An Area We Must Not Over-Step ......
May 06, 2024
Over the last week or so, we've been talking about boundaries in marriage. We've toughened ourselves up, discussing areas in which we must stand our ground.
It's important to stand our ground on certain issues, in certain ways. It's important to be strong.
However, now let's turn to a different side of this topic:
What lines must we not overstep when it comes to our spouse?
In what ways do we need to be careful not to negatively invade our spouse?
It's worth mulling this over, as it is so tempting when we are in a SUM to try to control our spouse, especially to control their church attendance and beliefs. What about their friends or activities -- To what degree is it tempting to want to control that? To what degree is it ok to control those things for the sake of our spouse's spiritual health, and to what degree should we back off?
When we're married, we're one flesh. Whether or not we feel close to our spouse physically and emotionally, there's that spiritual truth.
... A man leaves his father and mother and is united to his wife, and they become one flesh (Genesis 2:24, NIV).
Shared house, shared activities, shared bodies, shared life. And so that shared nature of daily, physical life, including bodily intimacy, suggests a boundaryless existence. This boundaryless existence -- if it plays out in a healthy sex life -- is illustrated here, also:
But since sexual immorality is occurring, each man should have sexual relations with his own wife, and each woman with her own husband.

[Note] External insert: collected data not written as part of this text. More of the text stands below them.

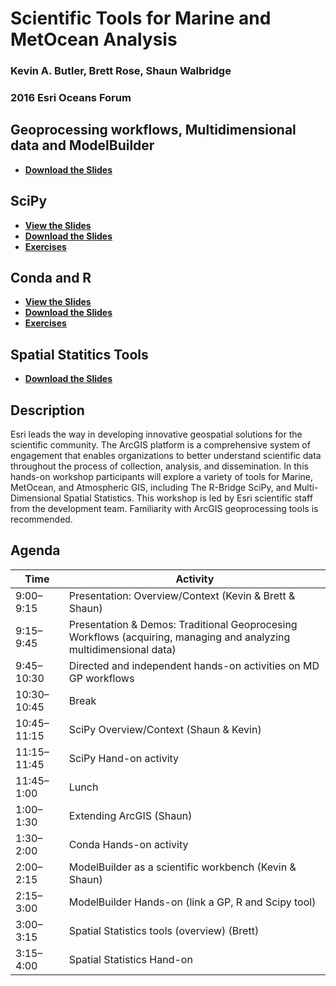 Scientific Tools for Marine and MetOcean Analysis
=================================================

### Kevin A. Butler, Brett Rose, Shaun Walbridge
### 2016 Esri Oceans Forum

Geoprocessing workflows, Multidimensional data and ModelBuilder
---------------------------------------------------------------

 - **[Download the Slides](https://github.com/EsriOceans/oceans-workshop-2016/tree/master/slides/ScientificToolsforMarineAndMetOceanAnalysis.pdf)**

SciPy
-----

 - **[View the Slides](https://4326.us/esri/scipy-ws)**
 - **[Download the Slides](scipy/slides/oceans-forum-2016-scipy-workshop-presentation-full.pdf)**
 - **[Exercises](https://github.com/EsriOceans/oceans-workshop-2016/tree/master/scipy/exercise)**


Conda and R
-----------

 - **[View the Slides](https://4326.us/esri/conda-r-ws)**
 - **[Download the Slides](condademo/slides/oceans-forum-2016-conda-r-workshop-presentation-full.pdf)**
 - **[Exercises](https://github.com/EsriOceans/oceans-workshop-2016/tree/master/conda-r/exercise)**

Spatial Statitics Tools
-----------------------

 - **[Download the Slides](https://github.com/EsriOceans/oceans-workshop-2016/tree/master/slides/Oceans_GIS_Scientific_Tools_Spatial_Stats.pdf)**

Description
-----------

Esri leads the way in developing innovative geospatial solutions for the scientific community. The ArcGIS platform is a comprehensive system of engagement that enables organizations to better understand scientific data throughout the process of collection, analysis, and dissemination. In this hands-on workshop participants will explore a variety of tools for Marine, MetOcean, and Atmospheric GIS, including The R-Bridge SciPy, and Multi-Dimensional Spatial Statistics.  This workshop is led by Esri scientific staff from the development team.  Familiarity with ArcGIS geoprocessing tools is recommended.

Agenda
------

Time | Activity
-----|---------
9:00–9:15 | Presentation: Overview/Context (Kevin & Brett & Shaun)
9:15–9:45 | Presentation & Demos: Traditional Geoprocesing Workflows (acquiring, managing and analyzing multidimensional data)
9:45–10:30 | Directed and independent hands-on activities on MD GP workflows
10:30–10:45 | Break
10:45–11:15 | SciPy Overview/Context (Shaun & Kevin)
11:15–11:45 | SciPy Hand-on activity
11:45–1:00 | Lunch
1:00–1:30 | Extending ArcGIS (Shaun)
1:30–2:00 | Conda Hands-on activity
2:00–2:15 | ModelBuilder as a scientific workbench (Kevin & Shaun)
2:15–3:00 | ModelBuilder Hands-on (link a GP, R and Scipy tool)
3:00–3:15 | Spatial Statistics tools (overview) (Brett)
3:15–4:00 | Spatial Statistics Hand-on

The husband should fulfill his marital duty to his wife, and likewise the wife to her husband. The wife does not have authority over her own body but yields it to her husband. In the same way, the husband does not have authority over his own body but yields it to his wife. Do not deprive each other except perhaps by mutual consent and for a time, so that you may devote yourselves to prayer. Then come together again so that Satan will not tempt you because of your lack of self-control (1 Corinthians 7:2-5, NIV).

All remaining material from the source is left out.